Nous accueillons cette amélioration du droit au recours des détenus de façon très favorable et le groupe Libertés et territoires soutiendra ce texte.
Toutefois, nous souhaitons alerter sur quelques points. Nous considérons que la décision de transfèrement doit faire l'objet d'un examen approfondi de la situation familiale du détenu. Il n'est pas concevable qu'un détenu se voit éloigné de sa famille. Ce problème est très important pour nous : de nombreux détenus sont obligés de vivre loin de leur famille, de leur terre, ce qui provoque des difficultés émotionnelles et matérielles qui pourraient être évitées. Le lien social et familial est pourtant crucial pour permettre la réinsertion dans la société des personnes condamnées.
Vous le savez, monsieur le ministre, nous demandons depuis longtemps le retour des détenus, notamment en Corse, dans leur région d'origine, en application simple mais stricte de la loi. Faudra-t-il, là aussi, une énième condamnation de la France par la Cour européenne des droits de l'homme pour rappeler l'État à la raison et à la légalité ? Nous attendons – la Corse attend – de votre part, monsieur le ministre, et de vos services l'adoption d'actes justes, légaux, des actes immédiats de rapprochement, puisque toutes les conditions sont réunies.
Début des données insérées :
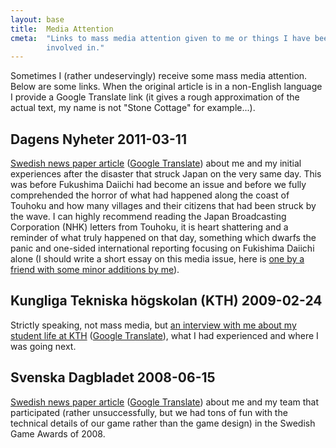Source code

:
 ```yaml
---
layout: base
title:  Media Attention
cmeta:  "Links to mass media attention given to me or things I have been
        involved in."
---
```


Sometimes I (rather undeservingly) receive some mass media attention.
Below are some links.
When the original article is in a non-English language I provide a Google
Translate link (it gives a rough approximation of the actual text, my name is
not "Stone Cottage" for example...).

## Dagens Nyheter 2011-03-11 ##

[Swedish news paper article][dn_svensk] ([Google Translate][dn_svensk_gt])
about me and my initial experiences after the disaster that struck Japan on
the very same day.
This was before Fukushima Daiichi had become an issue and before we fully
comprehended the horror of what had happened along the coast of Touhoku and
how many villages and their citizens that had been struck by the wave.
I can highly recommend reading the Japan Broadcasting Corporation (NHK)
letters from Touhoku, it is heart shattering and a reminder of what truly
happened on that day, something which dwarfs the panic and one-sided
international reporting focusing on Fukishima Daiichi alone (I should write a
short essay on this media issue, here is [one by a friend with some minor
additions by me][no_panic]).

[dn_svensk]: http://www.dn.se/nyheter/varlden/svensk-i-tokyo-jag-har-tappat-rakningen-pa-efterskalv
[dn_svensk_gt]: http://goo.gl/ZzigF
[no_panic]: http://udon.stacken.kth.se/~goran/nopanic.en.html

## Kungliga Tekniska högskolan (KTH) 2009-02-24 ##

Strictly speaking, not mass media, but [an interview with me about my student
life at KTH][kth_interview] ([Google Translate][kth_interview_gt]), what I had
experienced and where I was going next.

[kth_interview]: https://www.kth.se/utbildning/program/civilingenjor/datateknik/2.1250/pontus-via-kth-till-silicon-valley-och-tokyo-1.33640
[kth_interview_gt]: http://goo.gl/W8um0

## Svenska Dagbladet 2008-06-15 ##

[Swedish news paper article][svd_farska] ([Google Translate][svd_farska_gt])
about me and my team that participated (rather unsuccessfully, but we had tons
of fun with the technical details of our game rather than the game design) in
the Swedish Game Awards of 2008.

[svd_farska]: http://www.svd.se/kultur/spel/farska-spelutvecklare-i-fokus_1250755.svd
[svd_farska_gt]: http://goo.gl/Q8PPF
Par ailleurs, la proposition de loi impose que les allégations mentionnées dans la requête déposée par la personne détenue soient circonstanciées, personnelles et actuelles. Ce caractère personnel est trop réducteur. Ainsi, si la proposition de loi est adoptée en l'état, un demandeur ne pourra se prévaloir d'être détenu dans un établissement surpeuplé, il devra expliquer précisément comment cette surpopulation l'affecte personnellement. Or les conditions indignes de détention sont non pas un problème individuel affectant certains détenus, mais global qui les touche tous. Il serait préférable de remplacer le caractère personnel par le caractère général.
Enfin, nous souhaitons insister sur le fait qu'il est nécessaire de réformer en profondeur notre système pénal pour éviter ces problèmes de surpopulation carcérale. Les peines alternatives devraient être développées de manière beaucoup plus massive. De nombreuses études l'ont mis en évidence : la prison produit des délinquants et l'incarcération systématique ne mène à rien ; elle doit être réservée aux délinquants les plus dangereux. Les peines alternatives éducatives, qui présentent l'avantage d'être plus efficaces pour prévenir la récidive, doivent être privilégiées dès que cela est possible.
Je le répète : nous soutiendrons cette proposition de loi, afin qu'elle puisse rapidement produire ses effets bénéfiques pour les personnes incarcérées. Néanmoins, que de temps perdu ! Heureusement que la Cour européenne des droits de l'homme est là pour faire bouger les lignes.